Right Mindfulness: What does the Buddha have us keep in mind? All the things that will remove defilement. For example, he has us keep the four frames of reference in mind: being mindful as we investigate the body; being mindful as we investigate feelings; being mindful as we investigate the mind; being mindful as we investigate phenomena that involve the mind, arise in the mind, arise and then vanish, vanish and then arise, matters of past and future appearing in the present all the time. We keep investigating in this way. If we investigate so as to make the mind progress in tranquillity meditation, Right Mindfulness means using mindfulness to supervise our mental repetition. From there it turns into Right Concentration within the heart. This is called building the Dhamma, building tools for clearing our way, loosening the things that bind and constrict the heart so that we can make easy progress, so that we aren't obstructed and blocked by the force of the things I have mentioned.

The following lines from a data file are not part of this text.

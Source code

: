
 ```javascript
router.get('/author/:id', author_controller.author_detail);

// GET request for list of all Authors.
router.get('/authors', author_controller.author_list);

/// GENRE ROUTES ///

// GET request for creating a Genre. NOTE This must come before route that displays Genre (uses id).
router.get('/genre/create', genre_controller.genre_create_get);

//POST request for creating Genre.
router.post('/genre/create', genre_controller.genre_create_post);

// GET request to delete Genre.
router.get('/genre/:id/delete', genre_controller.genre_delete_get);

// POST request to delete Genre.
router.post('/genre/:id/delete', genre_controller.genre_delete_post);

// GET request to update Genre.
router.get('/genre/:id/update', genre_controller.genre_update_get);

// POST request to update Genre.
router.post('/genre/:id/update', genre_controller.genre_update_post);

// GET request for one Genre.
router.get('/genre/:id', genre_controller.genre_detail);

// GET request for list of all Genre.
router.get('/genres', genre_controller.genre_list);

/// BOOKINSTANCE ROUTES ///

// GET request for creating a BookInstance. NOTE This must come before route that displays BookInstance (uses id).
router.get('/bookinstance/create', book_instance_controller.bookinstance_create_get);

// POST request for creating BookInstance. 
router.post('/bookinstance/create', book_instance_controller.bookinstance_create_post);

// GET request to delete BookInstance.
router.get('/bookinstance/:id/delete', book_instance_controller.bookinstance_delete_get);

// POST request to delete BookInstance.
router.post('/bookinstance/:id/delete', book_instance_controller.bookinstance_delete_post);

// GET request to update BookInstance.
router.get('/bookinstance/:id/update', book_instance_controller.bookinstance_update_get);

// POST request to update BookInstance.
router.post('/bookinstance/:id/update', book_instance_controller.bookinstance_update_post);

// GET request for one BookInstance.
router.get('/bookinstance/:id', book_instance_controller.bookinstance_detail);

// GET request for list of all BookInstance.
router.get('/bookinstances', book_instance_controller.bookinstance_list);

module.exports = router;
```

Only the religion, or only the Dhamma, can remove and scatter all the things that have bound us for countless aeons, clearing them away so that we can make easy progress. When the mind is centered in concentration, then confusion and turmoil are far away. The mind is still and dwells in comfort and ease. When the mind develops discernment from investigating and contemplating the things that obstruct it, it makes easy progress. The sharper its discernment, the wider the path it can clear for itself. Its going is smooth. Easy. It advances by seeing and knowing the truth, without being deluded or deceiving itself. Genuine discernment doesn't deceive itself, but instead makes smooth progress. It unravels all the things that obstruct it -- our various attachments and misconstruings -- so as to see them thoroughly, as if it were slashing away the obstacles in its path so that it can progress step by step as I've already explained to you.

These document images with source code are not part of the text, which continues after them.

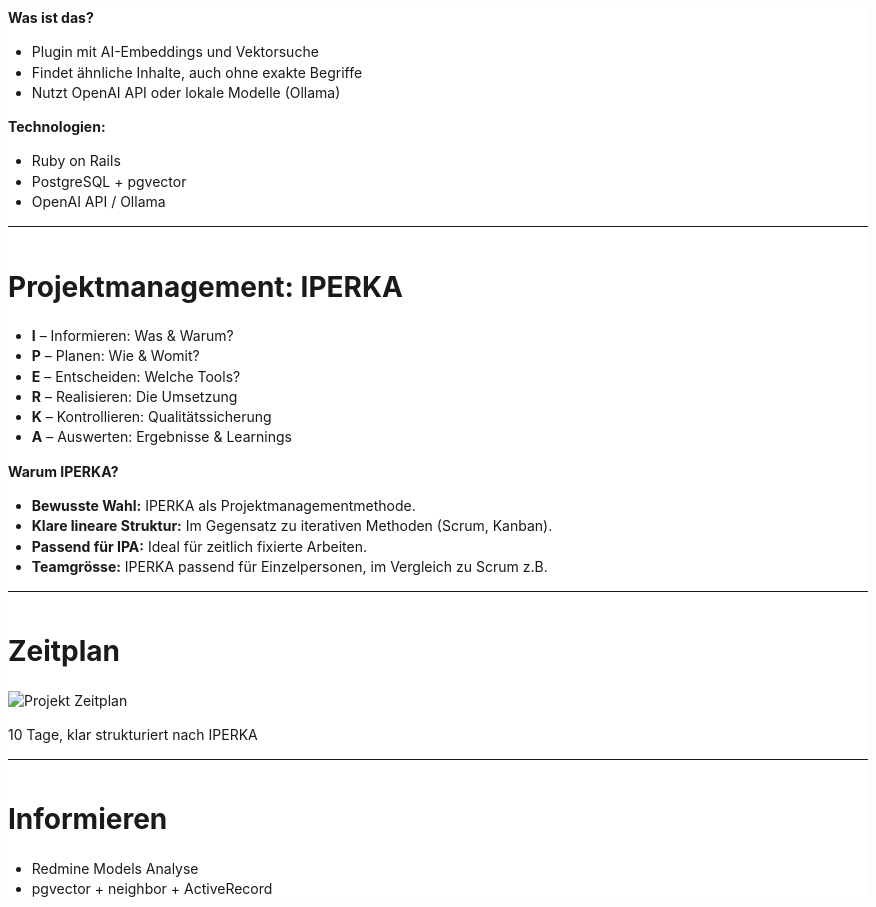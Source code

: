 **Was ist das?**
- Plugin mit AI-Embeddings und Vektorsuche
- Findet ähnliche Inhalte, auch ohne exakte Begriffe
- Nutzt OpenAI API oder lokale Modelle (Ollama)

**Technologien:**
- Ruby on Rails
- PostgreSQL + pgvector
- OpenAI API / Ollama

---

# Projektmanagement: IPERKA

<div class="text-lg">

<ul>
  <li><strong>I</strong> – Informieren: Was &amp; Warum?</li>
  <li><strong>P</strong> – Planen: Wie &amp; Womit?</li>
  <li><strong>E</strong> – Entscheiden: Welche Tools?</li>
  <li><strong>R</strong> – Realisieren: Die Umsetzung</li>
  <li><strong>K</strong> – Kontrollieren: Qualitätssicherung</li>
  <li><strong>A</strong> – Auswerten: Ergebnisse &amp; Learnings</li>
</ul>

</div>

**Warum IPERKA?**
<ul>
  <li><strong>Bewusste Wahl:</strong> IPERKA als Projektmanagementmethode.</li>
  <li><strong>Klare lineare Struktur:</strong> Im Gegensatz zu iterativen Methoden (Scrum, Kanban).</li>
  <li><strong>Passend für IPA:</strong> Ideal für zeitlich fixierte Arbeiten.</li>
  <li><strong>Teamgrösse:</strong> IPERKA passend für Einzelpersonen, im Vergleich zu Scrum z.B.</li>
</ul>

---

# Zeitplan

<img src="/assets/zeitplan.png" alt="Projekt Zeitplan" class="mx-auto max-h-96 rounded shadow" />

10 Tage, klar strukturiert nach IPERKA

---

# Informieren

- Redmine Models Analyse
- pgvector + neighbor + ActiveRecord

<v-click>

The most important basis for its investigation is the body. Bodies outside or the body inside, investigate them carefully and thoroughly, for they're all Noble Truths. They're all the path, both inside and out. Investigate and unravel them so as to see them clearly -- and while you're investigating them, don't concern yourself with any other work more than with the work of investigation. Use discernment to investigate in order really to know, really to see these things as they are, and uproot the counterfeit labels and assumptions that say that they're pretty and beautiful, lovely and attractive. Investigate so as to penetrate to the truth that there is nothing at all beautiful or attractive about them. They're thoroughly filthy and repulsive: your body and the bodies of others, all without exception. They're all filled with filthy and repulsive things. If you look in line with the principles of the truth, that's how they are. Discernment investigates, peering inward so as to see clear through -- from the skin outside on into the inside, which is putrid with all kinds of filth -- for the sake of seeing clearly exactly what is pretty, what is beautiful, what is lovely and attractive. There's nothing of the sort in any body. There are only the lying defilements that have planted these notions there.

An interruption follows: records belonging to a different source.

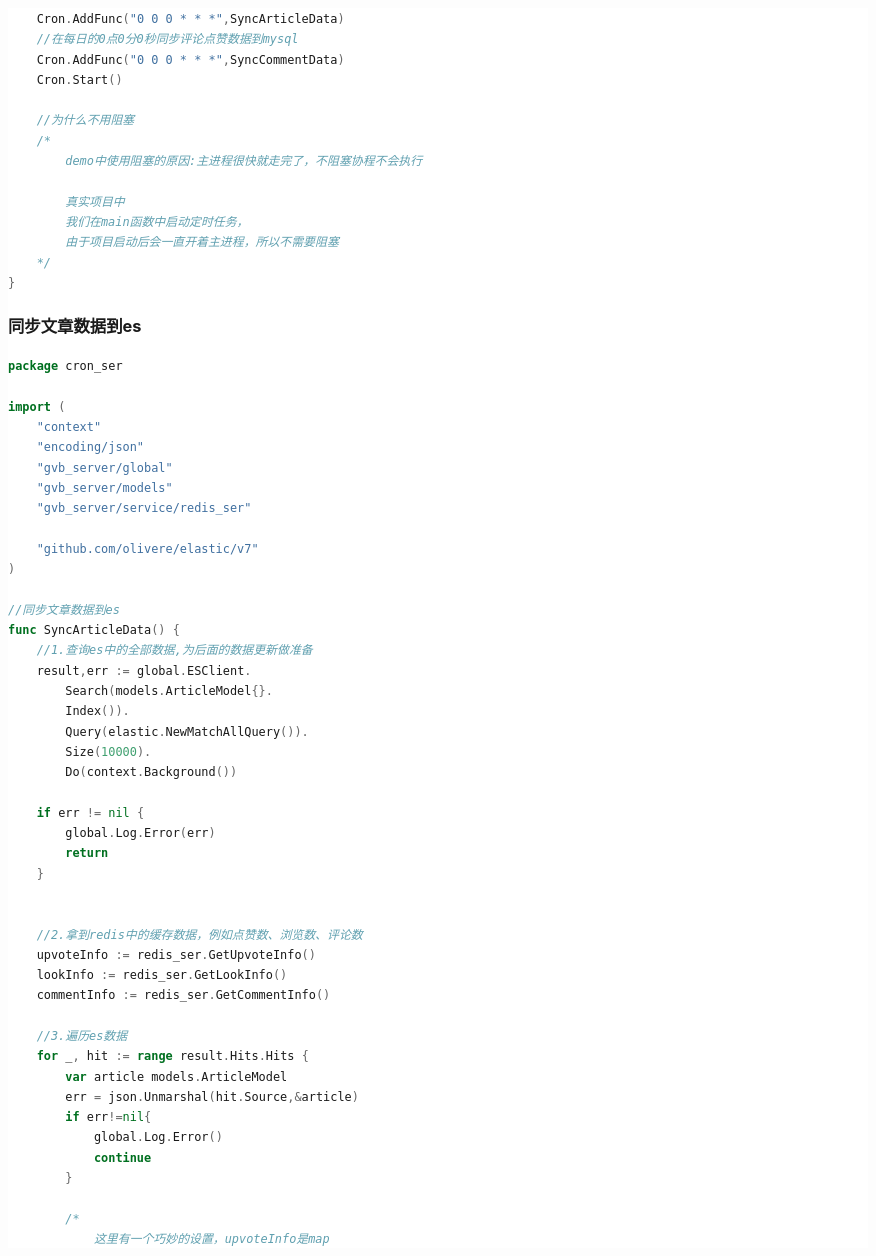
 ```go
	Cron.AddFunc("0 0 0 * * *",SyncArticleData)
	//在每日的0点0分0秒同步评论点赞数据到mysql
	Cron.AddFunc("0 0 0 * * *",SyncCommentData)
	Cron.Start()

	//为什么不用阻塞
	/*
		demo中使用阻塞的原因:主进程很快就走完了，不阻塞协程不会执行

		真实项目中
		我们在main函数中启动定时任务，
		由于项目启动后会一直开着主进程，所以不需要阻塞
	*/
}
```

### 同步文章数据到es

```go
package cron_ser

import (
	"context"
	"encoding/json"
	"gvb_server/global"
	"gvb_server/models"
	"gvb_server/service/redis_ser"

	"github.com/olivere/elastic/v7"
)

//同步文章数据到es
func SyncArticleData() {
	//1.查询es中的全部数据,为后面的数据更新做准备
	result,err := global.ESClient.
		Search(models.ArticleModel{}.
		Index()).
		Query(elastic.NewMatchAllQuery()).
		Size(10000).
		Do(context.Background())

	if err != nil {
		global.Log.Error(err)
		return
	}


	//2.拿到redis中的缓存数据，例如点赞数、浏览数、评论数
	upvoteInfo := redis_ser.GetUpvoteInfo()
	lookInfo := redis_ser.GetLookInfo()
	commentInfo := redis_ser.GetCommentInfo()

	//3.遍历es数据
	for _, hit := range result.Hits.Hits {
		var article models.ArticleModel
		err = json.Unmarshal(hit.Source,&article)
		if err!=nil{
			global.Log.Error()
			continue
		}

		/*
			这里有一个巧妙的设置，upvoteInfo是map
```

When we have really investigated on in, we see that these notions are all false. The genuine truth is that these bodies aren't pretty or beautiful. They're nothing but repulsive. When they fall apart, what are they? When they fall apart, earth is earth -- because earth is what it already was when it was still in the body. The properties of water, wind, and fire were already water, wind, and fire when they were in the body. When the body falls apart, where do these things ever become gods and Brahmas, heaven and nibbana? They have to be earth, water, wind, and fire in line with their nature. This is how discernment investigates and analyzes so as to see clearly. This is how we use clear-seeing discernment to clear away the things obstructing and distorting our vision. Now there's no more such thing as being constricted or blocked. Our discernment, if we use it, has to be discernment all the day long.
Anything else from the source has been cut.